#### Task goal
In full and without deviation, write out the entries that follow.

#### Stored entries
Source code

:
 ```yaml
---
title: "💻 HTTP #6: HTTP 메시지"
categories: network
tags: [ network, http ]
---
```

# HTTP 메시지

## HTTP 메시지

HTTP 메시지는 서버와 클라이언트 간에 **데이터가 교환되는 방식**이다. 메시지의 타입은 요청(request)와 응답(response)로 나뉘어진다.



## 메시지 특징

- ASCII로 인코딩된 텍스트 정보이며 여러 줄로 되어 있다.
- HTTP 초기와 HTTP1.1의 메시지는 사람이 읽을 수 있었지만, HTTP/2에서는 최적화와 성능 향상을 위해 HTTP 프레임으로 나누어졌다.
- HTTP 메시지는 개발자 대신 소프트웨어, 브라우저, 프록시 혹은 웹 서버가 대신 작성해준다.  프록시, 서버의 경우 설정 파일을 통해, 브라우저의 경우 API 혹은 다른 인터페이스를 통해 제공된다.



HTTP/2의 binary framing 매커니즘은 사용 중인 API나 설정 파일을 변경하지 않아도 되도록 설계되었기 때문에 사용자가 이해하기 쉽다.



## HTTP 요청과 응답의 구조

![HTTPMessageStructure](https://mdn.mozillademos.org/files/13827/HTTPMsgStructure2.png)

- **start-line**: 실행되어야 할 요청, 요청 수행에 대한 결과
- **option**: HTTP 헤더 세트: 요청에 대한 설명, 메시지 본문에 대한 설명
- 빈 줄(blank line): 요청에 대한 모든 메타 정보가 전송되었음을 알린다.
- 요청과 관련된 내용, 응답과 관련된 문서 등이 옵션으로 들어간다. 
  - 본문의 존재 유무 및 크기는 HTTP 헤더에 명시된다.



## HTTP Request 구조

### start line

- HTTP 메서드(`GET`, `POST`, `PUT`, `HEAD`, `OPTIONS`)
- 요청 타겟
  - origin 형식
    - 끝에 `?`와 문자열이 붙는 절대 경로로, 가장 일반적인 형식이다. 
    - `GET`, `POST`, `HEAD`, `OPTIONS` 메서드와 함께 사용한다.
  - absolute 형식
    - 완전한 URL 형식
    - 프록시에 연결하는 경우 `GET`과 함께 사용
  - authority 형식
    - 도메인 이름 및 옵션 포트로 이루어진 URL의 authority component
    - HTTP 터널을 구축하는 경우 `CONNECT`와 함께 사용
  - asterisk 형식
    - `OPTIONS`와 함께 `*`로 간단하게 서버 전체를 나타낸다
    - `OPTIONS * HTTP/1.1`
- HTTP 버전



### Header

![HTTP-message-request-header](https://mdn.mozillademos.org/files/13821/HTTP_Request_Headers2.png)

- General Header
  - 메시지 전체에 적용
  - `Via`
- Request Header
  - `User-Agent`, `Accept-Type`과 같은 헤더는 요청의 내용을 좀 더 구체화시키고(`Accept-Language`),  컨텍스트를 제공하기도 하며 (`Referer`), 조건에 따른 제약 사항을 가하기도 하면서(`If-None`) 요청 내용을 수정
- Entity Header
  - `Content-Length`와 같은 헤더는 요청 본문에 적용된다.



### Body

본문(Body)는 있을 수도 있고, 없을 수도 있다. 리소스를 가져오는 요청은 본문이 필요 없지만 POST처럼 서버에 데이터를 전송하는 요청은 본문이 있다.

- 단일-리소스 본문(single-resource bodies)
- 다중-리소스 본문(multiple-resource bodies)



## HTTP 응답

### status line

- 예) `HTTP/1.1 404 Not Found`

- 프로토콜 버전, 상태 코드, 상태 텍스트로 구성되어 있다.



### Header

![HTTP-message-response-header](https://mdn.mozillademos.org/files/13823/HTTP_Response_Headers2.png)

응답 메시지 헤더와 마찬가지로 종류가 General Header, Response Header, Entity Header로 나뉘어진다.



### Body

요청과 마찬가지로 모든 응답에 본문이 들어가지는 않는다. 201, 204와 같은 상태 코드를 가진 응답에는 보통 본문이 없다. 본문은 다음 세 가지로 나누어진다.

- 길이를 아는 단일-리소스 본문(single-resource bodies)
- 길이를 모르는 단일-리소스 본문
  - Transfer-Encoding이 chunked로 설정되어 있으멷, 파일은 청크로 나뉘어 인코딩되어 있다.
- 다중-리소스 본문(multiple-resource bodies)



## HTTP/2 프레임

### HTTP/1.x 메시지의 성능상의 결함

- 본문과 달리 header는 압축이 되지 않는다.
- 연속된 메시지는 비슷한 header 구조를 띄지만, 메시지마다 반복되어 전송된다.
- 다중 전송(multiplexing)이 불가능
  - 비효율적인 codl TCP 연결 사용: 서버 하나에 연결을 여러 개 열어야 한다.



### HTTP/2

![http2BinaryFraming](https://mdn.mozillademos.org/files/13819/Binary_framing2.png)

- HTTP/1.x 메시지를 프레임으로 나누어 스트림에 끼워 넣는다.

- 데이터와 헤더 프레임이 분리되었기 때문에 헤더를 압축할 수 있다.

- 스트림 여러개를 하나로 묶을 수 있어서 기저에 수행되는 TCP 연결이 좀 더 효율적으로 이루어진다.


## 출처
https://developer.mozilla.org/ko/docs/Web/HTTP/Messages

#### Answer box
Source code

:
 ```yaml
---
title: "💻 HTTP #6: HTTP 메시지"
categories: network
tags: [ network, http ]
---
```

# HTTP 메시지

## HTTP 메시지

HTTP 메시지는 서버와 클라이언트 간에 **데이터가 교환되는 방식**이다. 메시지의 타입은 요청(request)와 응답(response)로 나뉘어진다.



## 메시지 특징

- ASCII로 인코딩된 텍스트 정보이며 여러 줄로 되어 있다.
- HTTP 초기와 HTTP1.1의 메시지는 사람이 읽을 수 있었지만, HTTP/2에서는 최적화와 성능 향상을 위해 HTTP 프레임으로 나누어졌다.
- HTTP 메시지는 개발자 대신 소프트웨어, 브라우저, 프록시 혹은 웹 서버가 대신 작성해준다.  프록시, 서버의 경우 설정 파일을 통해, 브라우저의 경우 API 혹은 다른 인터페이스를 통해 제공된다.



HTTP/2의 binary framing 매커니즘은 사용 중인 API나 설정 파일을 변경하지 않아도 되도록 설계되었기 때문에 사용자가 이해하기 쉽다.



## HTTP 요청과 응답의 구조

![HTTPMessageStructure](https://mdn.mozillademos.org/files/13827/HTTPMsgStructure2.png)

- **start-line**: 실행되어야 할 요청, 요청 수행에 대한 결과
- **option**: HTTP 헤더 세트: 요청에 대한 설명, 메시지 본문에 대한 설명
- 빈 줄(blank line): 요청에 대한 모든 메타 정보가 전송되었음을 알린다.
- 요청과 관련된 내용, 응답과 관련된 문서 등이 옵션으로 들어간다. 
  - 본문의 존재 유무 및 크기는 HTTP 헤더에 명시된다.



## HTTP Request 구조

### start line

- HTTP 메서드(`GET`, `POST`, `PUT`, `HEAD`, `OPTIONS`)
- 요청 타겟
  - origin 형식
    - 끝에 `?`와 문자열이 붙는 절대 경로로, 가장 일반적인 형식이다. 
    - `GET`, `POST`, `HEAD`, `OPTIONS` 메서드와 함께 사용한다.
  - absolute 형식
    - 완전한 URL 형식
    - 프록시에 연결하는 경우 `GET`과 함께 사용
  - authority 형식
    - 도메인 이름 및 옵션 포트로 이루어진 URL의 authority component
    - HTTP 터널을 구축하는 경우 `CONNECT`와 함께 사용
  - asterisk 형식
    - `OPTIONS`와 함께 `*`로 간단하게 서버 전체를 나타낸다
    - `OPTIONS * HTTP/1.1`
- HTTP 버전



### Header

![HTTP-message-request-header](https://mdn.mozillademos.org/files/13821/HTTP_Request_Headers2.png)

- General Header
  - 메시지 전체에 적용
  - `Via`
- Request Header
  - `User-Agent`, `Accept-Type`과 같은 헤더는 요청의 내용을 좀 더 구체화시키고(`Accept-Language`),  컨텍스트를 제공하기도 하며 (`Referer`), 조건에 따른 제약 사항을 가하기도 하면서(`If-None`) 요청 내용을 수정
- Entity Header
  - `Content-Length`와 같은 헤더는 요청 본문에 적용된다.



### Body

본문(Body)는 있을 수도 있고, 없을 수도 있다. 리소스를 가져오는 요청은 본문이 필요 없지만 POST처럼 서버에 데이터를 전송하는 요청은 본문이 있다.

- 단일-리소스 본문(single-resource bodies)
- 다중-리소스 본문(multiple-resource bodies)



## HTTP 응답

### status line

- 예) `HTTP/1.1 404 Not Found`

- 프로토콜 버전, 상태 코드, 상태 텍스트로 구성되어 있다.



### Header

![HTTP-message-response-header](https://mdn.mozillademos.org/files/13823/HTTP_Response_Headers2.png)

응답 메시지 헤더와 마찬가지로 종류가 General Header, Response Header, Entity Header로 나뉘어진다.



### Body

요청과 마찬가지로 모든 응답에 본문이 들어가지는 않는다. 201, 204와 같은 상태 코드를 가진 응답에는 보통 본문이 없다. 본문은 다음 세 가지로 나누어진다.

- 길이를 아는 단일-리소스 본문(single-resource bodies)
- 길이를 모르는 단일-리소스 본문
  - Transfer-Encoding이 chunked로 설정되어 있으멷, 파일은 청크로 나뉘어 인코딩되어 있다.
- 다중-리소스 본문(multiple-resource bodies)



## HTTP/2 프레임

### HTTP/1.x 메시지의 성능상의 결함

- 본문과 달리 header는 압축이 되지 않는다.
- 연속된 메시지는 비슷한 header 구조를 띄지만, 메시지마다 반복되어 전송된다.
- 다중 전송(multiplexing)이 불가능
  - 비효율적인 codl TCP 연결 사용: 서버 하나에 연결을 여러 개 열어야 한다.



### HTTP/2

![http2BinaryFraming](https://mdn.mozillademos.org/files/13819/Binary_framing2.png)

- HTTP/1.x 메시지를 프레임으로 나누어 스트림에 끼워 넣는다.

- 데이터와 헤더 프레임이 분리되었기 때문에 헤더를 압축할 수 있다.

- 스트림 여러개를 하나로 묶을 수 있어서 기저에 수행되는 TCP 연결이 좀 더 효율적으로 이루어진다.


## 출처
https://developer.mozilla.org/ko/docs/Web/HTTP/Messages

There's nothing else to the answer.